Bridging Modalities: Multimodal RAG for Advanced Information Retrieval

Why Multimodal RAG?

Unimodal RAG has served us well in domains where information is neatly structured or exists solely as text. However, real world data is rarely so cooperative. Think about analyzing a medical report that combines textual diagnosis, image scans, and tabular lab results. Alternatively, think through your social media feeds as you scroll through. That feed is almost always a combination of images, videos and text. A traditional RAG system, limited to processing one modality at a time, would fail to provide the nuanced understanding needed to extract actionable insights from such a complex dataset.

Enter Multimodal RAG, a transformative leap forward. By integrating multiple modalities like text, images, and even audio, this approach allows systems to:

• Handle complexity by extracting and fusing knowledge from diverse data types
• Enhance accuracy by providing richer, context-aware outputs
• Expand application scope by unlocking use cases in business domains like healthcare, education, and enterprise document analysis

The next generation of information retrieval and knowledge-based systems demands this multimodal capability to stay relevant and impactful. However, there are several challenges with this novel technique:

• Cross-modal Understanding. How do you align textual and visual information meaningfully?
• Data Fusion. Combining outputs from diverse retrieval methods without losing context
• Scalability. Efficiently indexing and retrieving multimodal data at scale

This complexity underscores the need for innovative techniques, which we’ll explore in this article. We will focus specifically on text and images, a common combination in industries like healthcare and education. We briefly discuss some possible use cases in some sectors here:

• Educational applications. RAG has significant potential for revolutionizing education by enabling more engaging, accessible, and personalized learning experiences. Multimodal RAG can create dynamic textbooks that integrate text, images, videos, and interactive diagrams. Students can ask questions about specific elements within these materials, and the system will provide contextually relevant answers drawn from various modalities.
• Enterprise search. Multimodal RAG is poised to significantly enhance enterprise search by enabling more comprehensive and contextually rich information retrieval. Employees can search for information using a combination of text, images, or even audio. For example, they could search for “product assembly instructions” and receive results that include text documents, instructional videos, and diagrams. This is crucial for enterprises with diverse data formats, such as marketing materials, product catalogs, and technical documentation.

Core Components of Multimodal RAG

Figure 1: Core components of Multimodal RAG

A robust multimodal RAG pipeline consists of three primary components:

1. Data Indexing.
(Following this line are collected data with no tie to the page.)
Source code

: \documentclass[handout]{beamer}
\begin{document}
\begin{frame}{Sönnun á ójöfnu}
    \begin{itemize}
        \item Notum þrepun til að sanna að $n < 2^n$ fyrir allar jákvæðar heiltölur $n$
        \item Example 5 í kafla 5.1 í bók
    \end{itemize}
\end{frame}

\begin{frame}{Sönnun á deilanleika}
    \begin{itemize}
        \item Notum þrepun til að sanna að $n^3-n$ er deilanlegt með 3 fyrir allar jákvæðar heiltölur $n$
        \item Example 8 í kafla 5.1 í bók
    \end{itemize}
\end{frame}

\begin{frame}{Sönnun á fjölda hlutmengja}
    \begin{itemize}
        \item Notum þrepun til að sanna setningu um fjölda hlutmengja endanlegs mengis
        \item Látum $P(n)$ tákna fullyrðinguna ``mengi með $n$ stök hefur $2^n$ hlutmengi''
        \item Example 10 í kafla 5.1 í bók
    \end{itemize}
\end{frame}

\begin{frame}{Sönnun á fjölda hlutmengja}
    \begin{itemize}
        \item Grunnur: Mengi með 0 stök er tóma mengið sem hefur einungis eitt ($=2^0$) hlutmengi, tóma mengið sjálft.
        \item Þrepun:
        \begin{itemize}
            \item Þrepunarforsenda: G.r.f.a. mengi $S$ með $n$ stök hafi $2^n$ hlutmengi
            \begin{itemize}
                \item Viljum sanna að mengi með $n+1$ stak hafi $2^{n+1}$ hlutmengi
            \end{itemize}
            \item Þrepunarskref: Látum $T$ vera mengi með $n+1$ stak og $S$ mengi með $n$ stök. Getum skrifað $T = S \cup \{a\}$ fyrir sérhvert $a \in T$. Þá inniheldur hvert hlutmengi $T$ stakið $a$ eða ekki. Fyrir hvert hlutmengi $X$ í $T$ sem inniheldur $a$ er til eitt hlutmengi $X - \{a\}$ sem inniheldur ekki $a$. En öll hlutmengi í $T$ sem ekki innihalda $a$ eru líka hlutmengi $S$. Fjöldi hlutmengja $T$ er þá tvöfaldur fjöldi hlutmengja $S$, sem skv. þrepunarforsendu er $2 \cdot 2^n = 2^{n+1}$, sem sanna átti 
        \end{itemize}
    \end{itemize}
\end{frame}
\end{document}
Preparing multimodal data for efficient retrieval. Typically this involves creating embeddings for various modalities in the input data.
2. Retrieval. Fetching the most relevant information using vector similarity or other mechanisms.
3. Large Language Model (LLM). Generating coherent and insightful outputs from the retrieved data.

Let’s explore how these components come together to handle multimodal data effectively.

Handling Multiple Modalities

Multimodal data presents unique challenges and opportunities. Here are three different approaches to tackle them:

• Unified Embedding Space. Embed text, images, and other modalities into a shared vector space.

  • This approach enables vector similarity comparisons (such as cosine similarity) in the same embedding space, regardless of the modality.
  • Tooling. Use models like CLIP (for image-text embeddings) and hybrid embedding solutions for other data types.

• Grounding Modalities. Convert non-text modalities into text. For example, we can generate textual descriptions of images using vision-language models like BLIP or LLava.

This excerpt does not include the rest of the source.